Start of Block

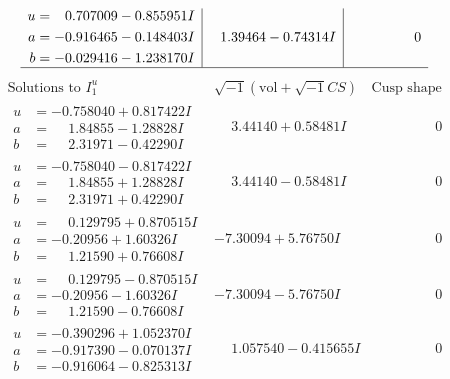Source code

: \documentclass[1p]{elsarticle_modified}
\theoremstyle{definition}
\newcommand{\I}{\sqrt{-1}}
\begin{document}
$$\begin{array}{c|c|c}
\begin{aligned}
u &= \phantom{-}0.707009 - 0.855951 I \\
a &= -0.916465 - 0.148403 I \\
b &= -0.029416 - 1.238170 I\end{aligned}
 & \phantom{-}1.39464 - 0.74314 I & \phantom{-0.000000 } 0\\
 \hline 
 \end{array}$$\newpage$$\begin{array}{c|c|c}  
\text{Solutions to }I^u_{1}& \I (\text{vol} + \sqrt{-1}CS) & \text{Cusp shape}\\
 \hline 
\begin{aligned}
u &= -0.758040 + 0.817422 I \\
a &= \phantom{-}1.84855 - 1.28828 I \\
b &= \phantom{-}2.31971 - 0.42290 I\end{aligned}
 & \phantom{-}3.44140 + 0.58481 I & \phantom{-0.000000 } 0 \\ \hline\begin{aligned}
u &= -0.758040 - 0.817422 I \\
a &= \phantom{-}1.84855 + 1.28828 I \\
b &= \phantom{-}2.31971 + 0.42290 I\end{aligned}
 & \phantom{-}3.44140 - 0.58481 I & \phantom{-0.000000 } 0 \\ \hline\begin{aligned}
u &= \phantom{-}0.129795 + 0.870515 I \\
a &= -0.20956 + 1.60326 I \\
b &= \phantom{-}1.21590 + 0.76608 I\end{aligned}
 & -7.30094 + 5.76750 I & \phantom{-0.000000 } 0 \\ \hline\begin{aligned}
u &= \phantom{-}0.129795 - 0.870515 I \\
a &= -0.20956 - 1.60326 I \\
b &= \phantom{-}1.21590 - 0.76608 I\end{aligned}
 & -7.30094 - 5.76750 I & \phantom{-0.000000 } 0 \\ \hline\begin{aligned}
u &= -0.390296 + 1.052370 I \\
a &= -0.917390 - 0.070137 I \\
b &= -0.916064 - 0.825313 I\end{aligned}
 & \phantom{-}1.057540 - 0.415655 I & \phantom{-0.000000 } 0 \\ \hline\begin{aligned}

\end{aligned}
\end{array}$$
\end{document}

End of Block

Pictures are to be left out; set down everything else in the records exactly.

= EXERCISE RESULT =
Source code

: \documentclass[1p]{elsarticle_modified}
\theoremstyle{definition}
\newcommand{\I}{\sqrt{-1}}
\begin{document}
$$\begin{array}{c|c|c}
\begin{aligned}
u &= \phantom{-}0.707009 - 0.855951 I \\
a &= -0.916465 - 0.148403 I \\
b &= -0.029416 - 1.238170 I\end{aligned}
 & \phantom{-}1.39464 - 0.74314 I & \phantom{-0.000000 } 0\\
 \hline 
 \end{array}$$\newpage$$\begin{array}{c|c|c}  
\text{Solutions to }I^u_{1}& \I (\text{vol} + \sqrt{-1}CS) & \text{Cusp shape}\\
 \hline 
\begin{aligned}
u &= -0.758040 + 0.817422 I \\
a &= \phantom{-}1.84855 - 1.28828 I \\
b &= \phantom{-}2.31971 - 0.42290 I\end{aligned}
 & \phantom{-}3.44140 + 0.58481 I & \phantom{-0.000000 } 0 \\ \hline\begin{aligned}
u &= -0.758040 - 0.817422 I \\
a &= \phantom{-}1.84855 + 1.28828 I \\
b &= \phantom{-}2.31971 + 0.42290 I\end{aligned}
 & \phantom{-}3.44140 - 0.58481 I & \phantom{-0.000000 } 0 \\ \hline\begin{aligned}
u &= \phantom{-}0.129795 + 0.870515 I \\
a &= -0.20956 + 1.60326 I \\
b &= \phantom{-}1.21590 + 0.76608 I\end{aligned}
 & -7.30094 + 5.76750 I & \phantom{-0.000000 } 0 \\ \hline\begin{aligned}
u &= \phantom{-}0.129795 - 0.870515 I \\
a &= -0.20956 - 1.60326 I \\
b &= \phantom{-}1.21590 - 0.76608 I\end{aligned}
 & -7.30094 - 5.76750 I & \phantom{-0.000000 } 0 \\ \hline\begin{aligned}
u &= -0.390296 + 1.052370 I \\
a &= -0.917390 - 0.070137 I \\
b &= -0.916064 - 0.825313 I\end{aligned}
 & \phantom{-}1.057540 - 0.415655 I & \phantom{-0.000000 } 0 \\ \hline\begin{aligned}

\end{aligned}
\end{array}$$
\end{document}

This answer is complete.